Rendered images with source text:

- - -

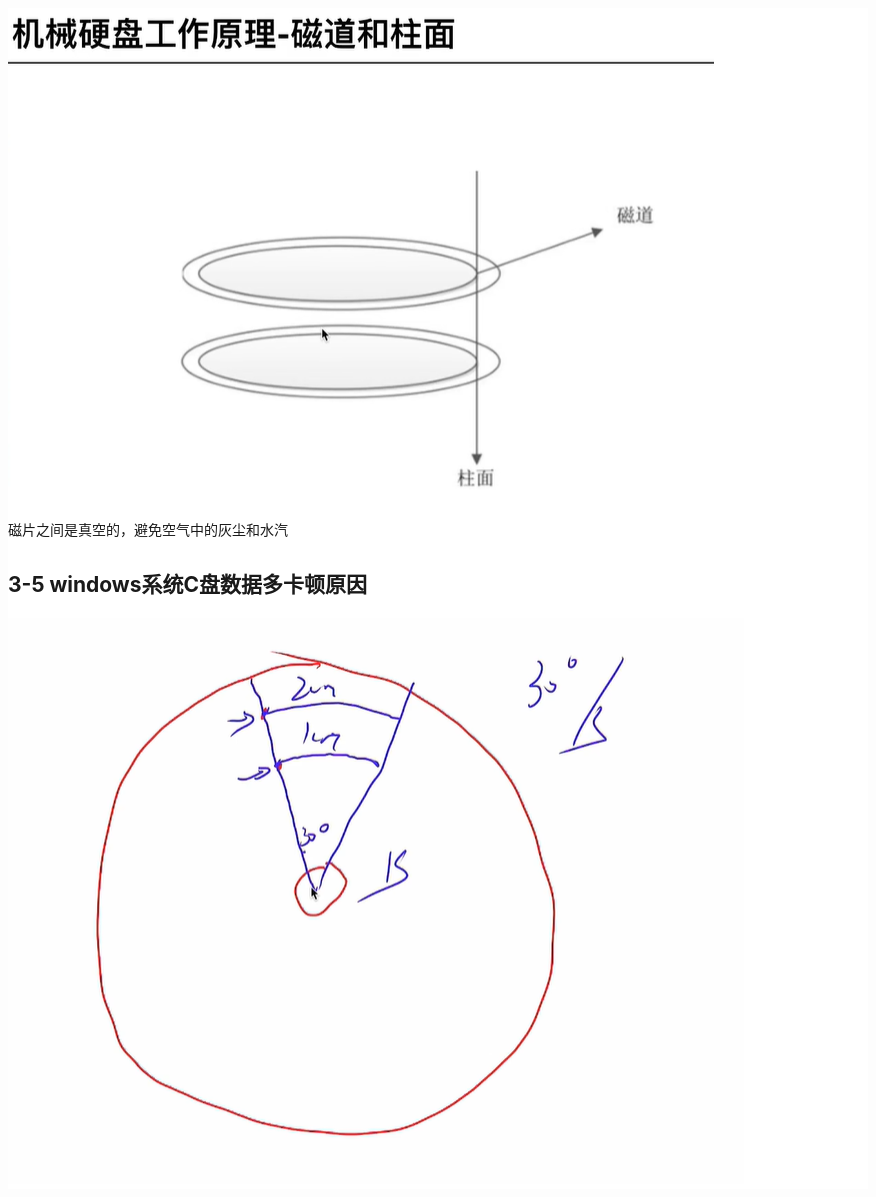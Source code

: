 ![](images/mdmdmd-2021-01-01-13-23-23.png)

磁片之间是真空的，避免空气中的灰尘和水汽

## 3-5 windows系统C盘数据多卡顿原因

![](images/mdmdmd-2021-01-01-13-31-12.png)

- - -

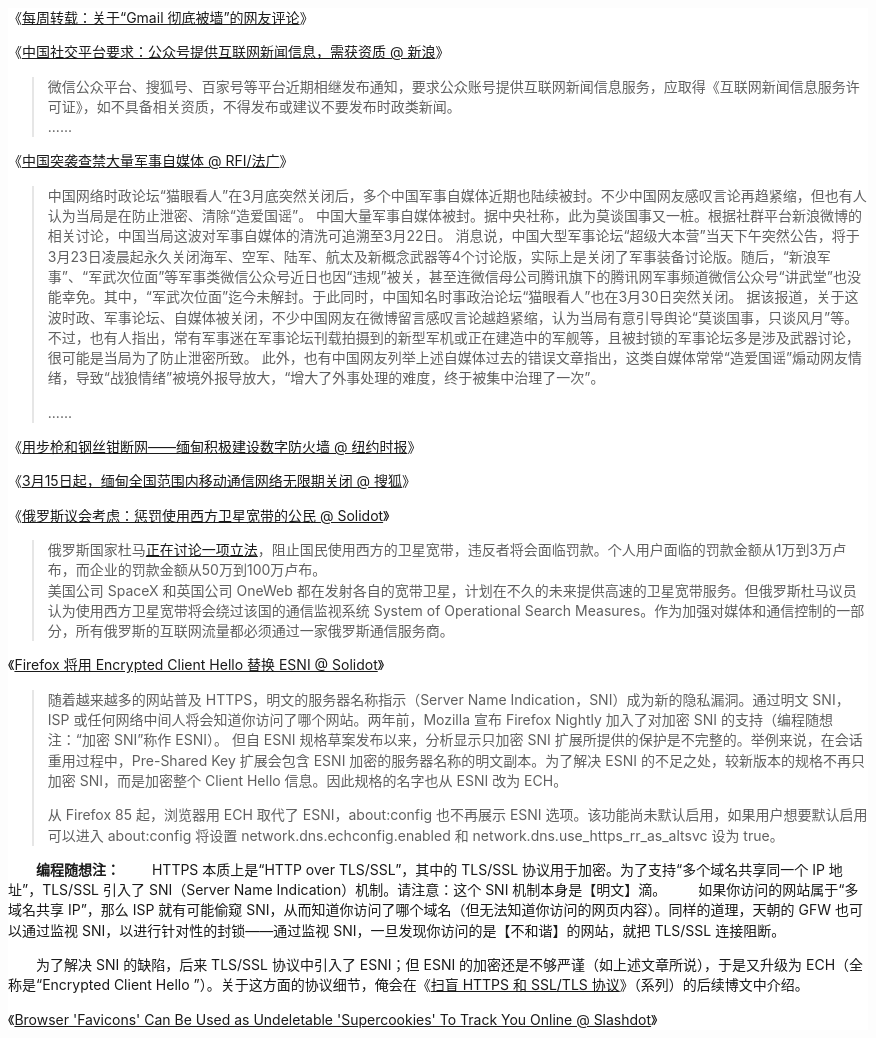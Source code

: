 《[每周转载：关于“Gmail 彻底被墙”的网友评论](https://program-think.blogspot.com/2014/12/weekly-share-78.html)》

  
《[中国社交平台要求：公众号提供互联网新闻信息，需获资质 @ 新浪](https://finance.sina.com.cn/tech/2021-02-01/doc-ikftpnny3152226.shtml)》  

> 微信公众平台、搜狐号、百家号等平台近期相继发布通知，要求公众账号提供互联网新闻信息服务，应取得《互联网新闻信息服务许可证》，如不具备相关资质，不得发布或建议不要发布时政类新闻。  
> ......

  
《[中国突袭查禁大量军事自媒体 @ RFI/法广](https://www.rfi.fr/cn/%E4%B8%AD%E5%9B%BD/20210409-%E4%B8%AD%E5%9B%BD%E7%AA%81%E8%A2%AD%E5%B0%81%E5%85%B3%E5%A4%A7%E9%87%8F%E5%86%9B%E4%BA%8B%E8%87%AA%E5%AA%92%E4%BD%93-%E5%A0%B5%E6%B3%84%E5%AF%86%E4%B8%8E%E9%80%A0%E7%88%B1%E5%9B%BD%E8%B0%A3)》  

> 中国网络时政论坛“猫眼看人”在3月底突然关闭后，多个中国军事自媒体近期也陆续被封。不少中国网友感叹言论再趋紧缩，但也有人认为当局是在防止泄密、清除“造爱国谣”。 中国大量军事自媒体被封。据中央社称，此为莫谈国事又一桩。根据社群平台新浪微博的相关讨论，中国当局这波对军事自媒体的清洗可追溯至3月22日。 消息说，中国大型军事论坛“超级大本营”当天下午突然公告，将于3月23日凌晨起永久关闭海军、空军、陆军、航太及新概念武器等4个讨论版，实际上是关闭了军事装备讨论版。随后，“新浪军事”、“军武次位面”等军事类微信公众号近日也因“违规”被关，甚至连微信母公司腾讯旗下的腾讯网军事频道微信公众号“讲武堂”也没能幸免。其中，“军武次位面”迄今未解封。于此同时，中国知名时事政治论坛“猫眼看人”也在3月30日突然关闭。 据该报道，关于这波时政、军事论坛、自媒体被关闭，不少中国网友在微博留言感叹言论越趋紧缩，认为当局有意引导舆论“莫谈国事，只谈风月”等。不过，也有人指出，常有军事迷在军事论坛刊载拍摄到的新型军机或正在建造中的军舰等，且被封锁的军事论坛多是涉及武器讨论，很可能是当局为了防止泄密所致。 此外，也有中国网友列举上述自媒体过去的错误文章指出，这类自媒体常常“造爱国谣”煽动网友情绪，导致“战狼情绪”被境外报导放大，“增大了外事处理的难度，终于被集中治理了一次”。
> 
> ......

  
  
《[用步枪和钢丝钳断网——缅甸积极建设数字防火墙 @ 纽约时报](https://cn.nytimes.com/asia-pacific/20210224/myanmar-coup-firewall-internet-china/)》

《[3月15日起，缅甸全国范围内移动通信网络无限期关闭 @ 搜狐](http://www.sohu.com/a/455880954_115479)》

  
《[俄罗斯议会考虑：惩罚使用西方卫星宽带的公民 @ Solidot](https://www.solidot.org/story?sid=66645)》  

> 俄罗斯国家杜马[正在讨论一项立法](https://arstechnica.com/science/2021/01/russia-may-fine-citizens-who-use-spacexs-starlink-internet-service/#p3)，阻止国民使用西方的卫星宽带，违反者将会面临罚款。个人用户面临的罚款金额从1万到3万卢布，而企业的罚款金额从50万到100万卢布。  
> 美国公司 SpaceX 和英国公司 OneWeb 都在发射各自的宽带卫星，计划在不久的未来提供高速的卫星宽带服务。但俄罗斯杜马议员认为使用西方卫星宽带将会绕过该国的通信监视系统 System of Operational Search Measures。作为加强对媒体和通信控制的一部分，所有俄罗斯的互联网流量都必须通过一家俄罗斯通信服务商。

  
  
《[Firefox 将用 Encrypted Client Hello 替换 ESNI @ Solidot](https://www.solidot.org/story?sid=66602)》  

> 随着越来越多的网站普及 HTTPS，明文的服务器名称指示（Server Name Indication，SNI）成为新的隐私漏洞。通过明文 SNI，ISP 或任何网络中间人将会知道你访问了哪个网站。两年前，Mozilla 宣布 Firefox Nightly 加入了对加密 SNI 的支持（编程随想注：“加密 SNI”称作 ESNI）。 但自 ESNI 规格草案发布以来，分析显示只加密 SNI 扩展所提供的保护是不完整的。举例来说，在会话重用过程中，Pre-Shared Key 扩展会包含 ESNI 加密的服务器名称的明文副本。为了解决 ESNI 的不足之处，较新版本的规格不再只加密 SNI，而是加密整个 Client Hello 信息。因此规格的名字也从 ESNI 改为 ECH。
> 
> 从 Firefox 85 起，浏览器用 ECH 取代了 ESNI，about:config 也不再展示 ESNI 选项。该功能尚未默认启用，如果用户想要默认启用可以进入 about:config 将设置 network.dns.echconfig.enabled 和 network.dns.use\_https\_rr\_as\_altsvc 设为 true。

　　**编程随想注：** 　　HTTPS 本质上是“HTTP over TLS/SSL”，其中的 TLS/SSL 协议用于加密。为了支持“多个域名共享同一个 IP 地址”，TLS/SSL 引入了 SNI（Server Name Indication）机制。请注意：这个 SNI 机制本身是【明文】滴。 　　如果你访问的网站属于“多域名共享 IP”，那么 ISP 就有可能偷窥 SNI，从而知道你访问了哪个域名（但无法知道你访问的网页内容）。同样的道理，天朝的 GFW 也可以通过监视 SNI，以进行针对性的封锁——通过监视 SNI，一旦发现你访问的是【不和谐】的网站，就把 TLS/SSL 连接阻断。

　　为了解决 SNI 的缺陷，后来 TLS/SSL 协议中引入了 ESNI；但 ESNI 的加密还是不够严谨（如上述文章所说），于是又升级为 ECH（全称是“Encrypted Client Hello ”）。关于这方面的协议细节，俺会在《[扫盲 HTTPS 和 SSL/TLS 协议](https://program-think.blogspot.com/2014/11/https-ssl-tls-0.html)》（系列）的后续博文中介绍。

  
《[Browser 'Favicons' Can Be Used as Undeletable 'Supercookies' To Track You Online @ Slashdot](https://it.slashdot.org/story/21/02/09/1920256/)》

- - -

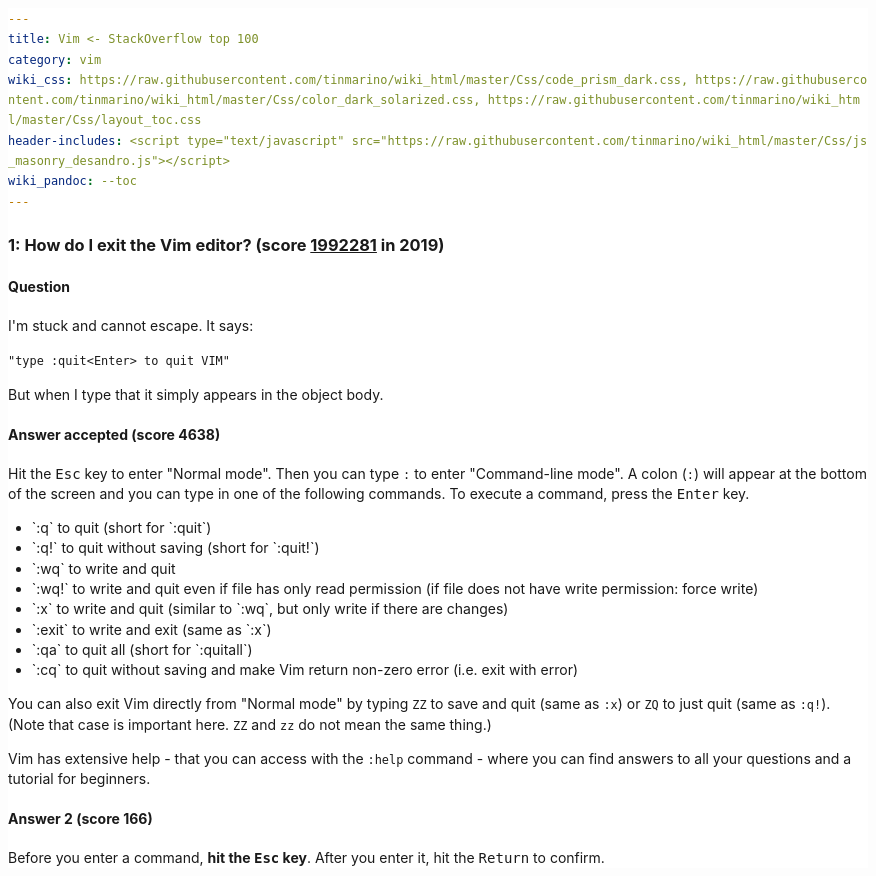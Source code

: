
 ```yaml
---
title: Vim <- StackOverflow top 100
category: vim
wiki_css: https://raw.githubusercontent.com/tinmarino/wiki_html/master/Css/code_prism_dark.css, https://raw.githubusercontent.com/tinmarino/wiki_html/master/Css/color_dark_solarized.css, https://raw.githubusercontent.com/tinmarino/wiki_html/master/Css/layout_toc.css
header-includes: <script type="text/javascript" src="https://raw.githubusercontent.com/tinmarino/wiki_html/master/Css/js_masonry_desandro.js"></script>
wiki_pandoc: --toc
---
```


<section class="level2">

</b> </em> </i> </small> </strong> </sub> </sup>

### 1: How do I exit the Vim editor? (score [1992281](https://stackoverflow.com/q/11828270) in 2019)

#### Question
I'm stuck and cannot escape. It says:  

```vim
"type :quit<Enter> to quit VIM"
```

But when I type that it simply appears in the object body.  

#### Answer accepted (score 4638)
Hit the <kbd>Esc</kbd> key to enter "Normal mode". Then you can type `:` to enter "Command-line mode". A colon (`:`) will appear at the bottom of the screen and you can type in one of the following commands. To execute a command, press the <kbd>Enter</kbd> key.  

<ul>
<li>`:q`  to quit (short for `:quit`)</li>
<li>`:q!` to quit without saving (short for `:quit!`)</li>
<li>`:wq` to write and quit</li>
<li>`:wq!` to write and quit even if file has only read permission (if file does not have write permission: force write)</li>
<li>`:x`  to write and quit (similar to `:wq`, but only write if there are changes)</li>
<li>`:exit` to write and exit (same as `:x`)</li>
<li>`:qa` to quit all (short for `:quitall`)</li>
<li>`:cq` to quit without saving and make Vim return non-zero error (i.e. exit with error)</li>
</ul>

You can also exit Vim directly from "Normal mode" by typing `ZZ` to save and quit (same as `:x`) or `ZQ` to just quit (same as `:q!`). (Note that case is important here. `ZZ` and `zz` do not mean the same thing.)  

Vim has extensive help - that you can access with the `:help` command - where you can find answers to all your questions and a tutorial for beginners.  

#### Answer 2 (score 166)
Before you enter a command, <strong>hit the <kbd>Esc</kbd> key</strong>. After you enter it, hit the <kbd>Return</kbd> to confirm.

- - -

What to produce: The word "short" appears in some lines of the records. Please work out how many and reply with that number only.

Answer to the exercise: 3